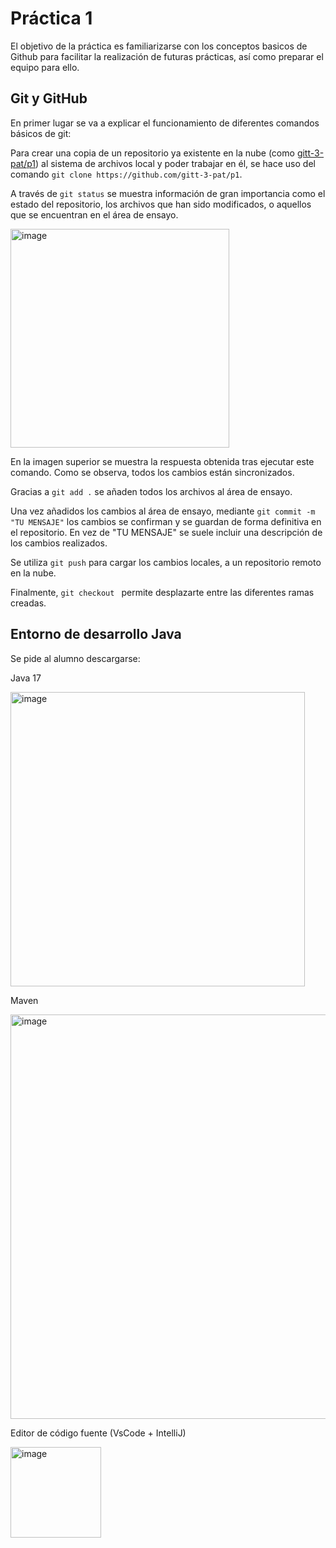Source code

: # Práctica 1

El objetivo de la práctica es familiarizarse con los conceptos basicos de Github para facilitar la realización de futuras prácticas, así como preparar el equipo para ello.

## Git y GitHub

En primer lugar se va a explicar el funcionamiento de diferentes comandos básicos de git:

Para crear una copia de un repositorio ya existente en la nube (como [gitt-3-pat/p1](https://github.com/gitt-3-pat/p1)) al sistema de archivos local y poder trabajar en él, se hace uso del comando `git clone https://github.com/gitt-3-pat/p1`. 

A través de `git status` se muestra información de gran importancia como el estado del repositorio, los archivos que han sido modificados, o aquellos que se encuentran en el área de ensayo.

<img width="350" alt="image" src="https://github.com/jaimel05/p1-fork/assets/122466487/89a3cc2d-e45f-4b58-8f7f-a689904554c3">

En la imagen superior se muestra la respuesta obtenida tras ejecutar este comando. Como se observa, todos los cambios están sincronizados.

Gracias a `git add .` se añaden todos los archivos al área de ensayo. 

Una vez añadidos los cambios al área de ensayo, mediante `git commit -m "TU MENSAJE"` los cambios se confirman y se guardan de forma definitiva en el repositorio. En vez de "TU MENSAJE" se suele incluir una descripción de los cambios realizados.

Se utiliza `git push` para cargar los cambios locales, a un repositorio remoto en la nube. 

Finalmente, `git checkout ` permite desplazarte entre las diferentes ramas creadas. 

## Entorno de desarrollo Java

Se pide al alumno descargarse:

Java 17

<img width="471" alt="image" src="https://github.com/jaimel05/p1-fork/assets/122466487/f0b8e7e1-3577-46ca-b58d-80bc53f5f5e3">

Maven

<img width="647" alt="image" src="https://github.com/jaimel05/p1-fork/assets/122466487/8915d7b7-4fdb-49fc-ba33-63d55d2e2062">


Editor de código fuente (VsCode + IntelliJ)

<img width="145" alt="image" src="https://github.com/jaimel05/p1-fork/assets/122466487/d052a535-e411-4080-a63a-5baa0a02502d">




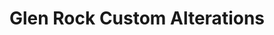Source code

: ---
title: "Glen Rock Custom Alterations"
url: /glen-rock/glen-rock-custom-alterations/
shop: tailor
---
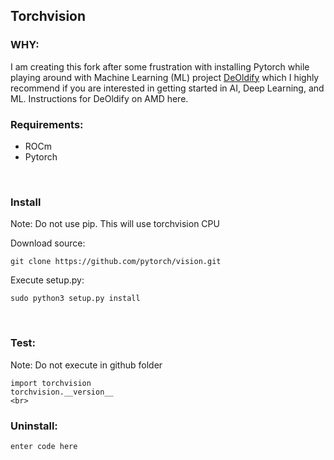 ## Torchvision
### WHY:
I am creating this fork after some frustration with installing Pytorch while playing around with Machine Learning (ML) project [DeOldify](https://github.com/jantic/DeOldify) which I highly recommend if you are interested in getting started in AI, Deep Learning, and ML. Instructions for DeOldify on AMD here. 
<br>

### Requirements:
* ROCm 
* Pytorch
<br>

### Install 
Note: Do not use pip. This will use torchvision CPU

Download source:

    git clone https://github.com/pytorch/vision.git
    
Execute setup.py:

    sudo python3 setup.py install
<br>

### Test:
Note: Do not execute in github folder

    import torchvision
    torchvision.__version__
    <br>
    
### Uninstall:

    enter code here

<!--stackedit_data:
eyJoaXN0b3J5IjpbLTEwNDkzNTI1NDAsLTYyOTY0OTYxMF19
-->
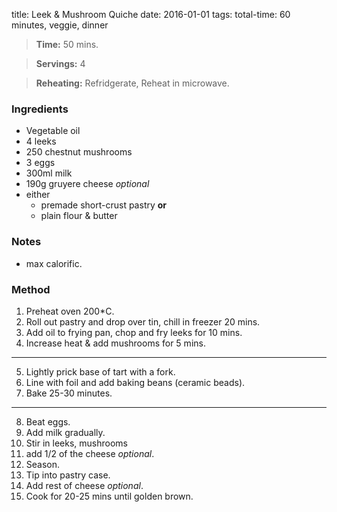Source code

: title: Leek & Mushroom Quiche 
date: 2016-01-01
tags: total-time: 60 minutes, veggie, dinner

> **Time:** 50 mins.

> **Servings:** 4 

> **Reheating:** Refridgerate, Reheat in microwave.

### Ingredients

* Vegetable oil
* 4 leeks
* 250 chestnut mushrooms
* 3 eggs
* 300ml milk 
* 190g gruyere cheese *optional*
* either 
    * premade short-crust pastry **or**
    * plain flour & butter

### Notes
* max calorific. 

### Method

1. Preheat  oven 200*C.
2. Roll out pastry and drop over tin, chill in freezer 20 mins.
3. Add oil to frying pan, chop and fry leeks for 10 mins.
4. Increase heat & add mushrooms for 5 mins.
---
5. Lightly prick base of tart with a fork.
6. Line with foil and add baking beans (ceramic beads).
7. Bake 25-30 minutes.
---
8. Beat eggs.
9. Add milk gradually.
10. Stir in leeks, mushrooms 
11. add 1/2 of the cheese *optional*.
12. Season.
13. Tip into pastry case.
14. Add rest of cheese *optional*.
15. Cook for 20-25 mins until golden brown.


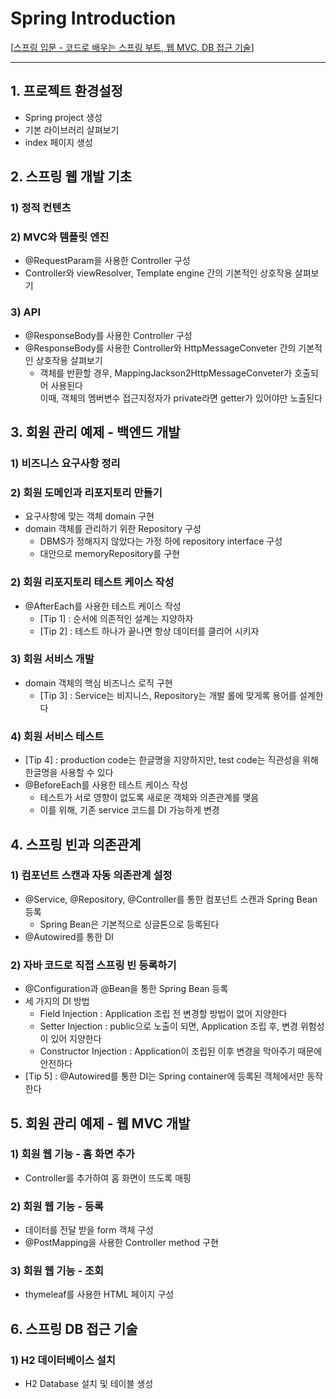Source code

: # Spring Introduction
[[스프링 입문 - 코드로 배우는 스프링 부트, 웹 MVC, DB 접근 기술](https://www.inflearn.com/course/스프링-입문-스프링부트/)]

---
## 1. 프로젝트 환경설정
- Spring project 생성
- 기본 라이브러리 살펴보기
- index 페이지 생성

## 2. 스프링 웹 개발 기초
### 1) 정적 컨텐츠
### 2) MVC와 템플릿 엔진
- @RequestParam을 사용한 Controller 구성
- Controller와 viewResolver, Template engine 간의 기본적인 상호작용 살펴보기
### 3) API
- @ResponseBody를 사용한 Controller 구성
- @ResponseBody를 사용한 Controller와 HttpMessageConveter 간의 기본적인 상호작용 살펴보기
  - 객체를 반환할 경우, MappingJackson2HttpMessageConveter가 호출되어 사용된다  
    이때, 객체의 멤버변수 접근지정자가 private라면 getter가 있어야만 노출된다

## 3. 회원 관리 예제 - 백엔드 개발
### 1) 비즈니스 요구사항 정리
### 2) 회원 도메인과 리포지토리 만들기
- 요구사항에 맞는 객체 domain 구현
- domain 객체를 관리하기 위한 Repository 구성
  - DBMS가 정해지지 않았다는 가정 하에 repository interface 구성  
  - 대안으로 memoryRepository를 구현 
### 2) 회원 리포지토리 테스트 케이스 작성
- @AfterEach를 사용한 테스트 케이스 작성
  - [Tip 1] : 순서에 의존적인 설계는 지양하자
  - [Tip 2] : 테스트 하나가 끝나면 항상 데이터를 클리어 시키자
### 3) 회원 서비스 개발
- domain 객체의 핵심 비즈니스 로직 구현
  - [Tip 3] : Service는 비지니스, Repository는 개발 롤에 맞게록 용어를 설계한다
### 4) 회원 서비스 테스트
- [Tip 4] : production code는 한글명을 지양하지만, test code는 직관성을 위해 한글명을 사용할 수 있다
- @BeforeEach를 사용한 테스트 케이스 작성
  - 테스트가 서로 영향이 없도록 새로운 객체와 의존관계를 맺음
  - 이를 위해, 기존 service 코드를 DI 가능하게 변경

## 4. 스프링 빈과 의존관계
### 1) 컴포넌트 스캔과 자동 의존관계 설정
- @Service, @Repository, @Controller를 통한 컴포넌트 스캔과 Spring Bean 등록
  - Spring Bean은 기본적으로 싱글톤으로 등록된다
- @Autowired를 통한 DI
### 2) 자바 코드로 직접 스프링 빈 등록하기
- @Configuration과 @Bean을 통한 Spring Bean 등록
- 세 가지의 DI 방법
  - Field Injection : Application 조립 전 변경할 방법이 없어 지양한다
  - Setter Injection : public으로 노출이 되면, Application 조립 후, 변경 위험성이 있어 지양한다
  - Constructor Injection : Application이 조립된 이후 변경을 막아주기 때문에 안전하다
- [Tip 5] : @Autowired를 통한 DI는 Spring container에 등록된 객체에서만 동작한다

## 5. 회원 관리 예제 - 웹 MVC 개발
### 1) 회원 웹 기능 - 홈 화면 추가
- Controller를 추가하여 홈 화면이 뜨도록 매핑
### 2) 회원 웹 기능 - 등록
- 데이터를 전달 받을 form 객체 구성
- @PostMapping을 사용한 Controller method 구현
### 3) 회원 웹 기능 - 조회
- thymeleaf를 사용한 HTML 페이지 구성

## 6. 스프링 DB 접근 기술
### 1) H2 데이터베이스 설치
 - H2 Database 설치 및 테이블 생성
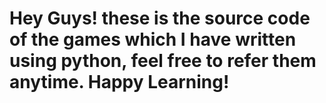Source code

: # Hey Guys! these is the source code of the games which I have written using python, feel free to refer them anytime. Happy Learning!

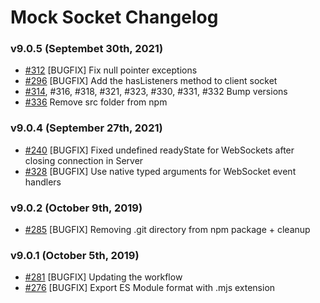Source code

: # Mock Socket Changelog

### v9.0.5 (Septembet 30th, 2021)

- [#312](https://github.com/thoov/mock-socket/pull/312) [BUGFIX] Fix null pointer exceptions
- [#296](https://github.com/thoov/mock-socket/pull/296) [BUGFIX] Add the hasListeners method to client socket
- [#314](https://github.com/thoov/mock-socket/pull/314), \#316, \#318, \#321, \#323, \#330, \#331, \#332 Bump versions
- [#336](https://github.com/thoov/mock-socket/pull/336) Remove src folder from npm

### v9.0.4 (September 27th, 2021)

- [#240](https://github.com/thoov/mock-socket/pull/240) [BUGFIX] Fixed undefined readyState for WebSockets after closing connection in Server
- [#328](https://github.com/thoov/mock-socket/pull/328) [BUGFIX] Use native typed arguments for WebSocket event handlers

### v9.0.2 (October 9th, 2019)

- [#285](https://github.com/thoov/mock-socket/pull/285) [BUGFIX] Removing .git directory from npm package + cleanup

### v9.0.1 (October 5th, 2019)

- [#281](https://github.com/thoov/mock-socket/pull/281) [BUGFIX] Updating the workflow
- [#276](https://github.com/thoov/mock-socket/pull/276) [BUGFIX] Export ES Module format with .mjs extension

### Work request
Go through the records and copy each line with "상호작용" in it.

### Answer to the problem
- Controller와 viewResolver, Template engine 간의 기본적인 상호작용 살펴보기
- @ResponseBody를 사용한 Controller와 HttpMessageConveter 간의 기본적인 상호작용 살펴보기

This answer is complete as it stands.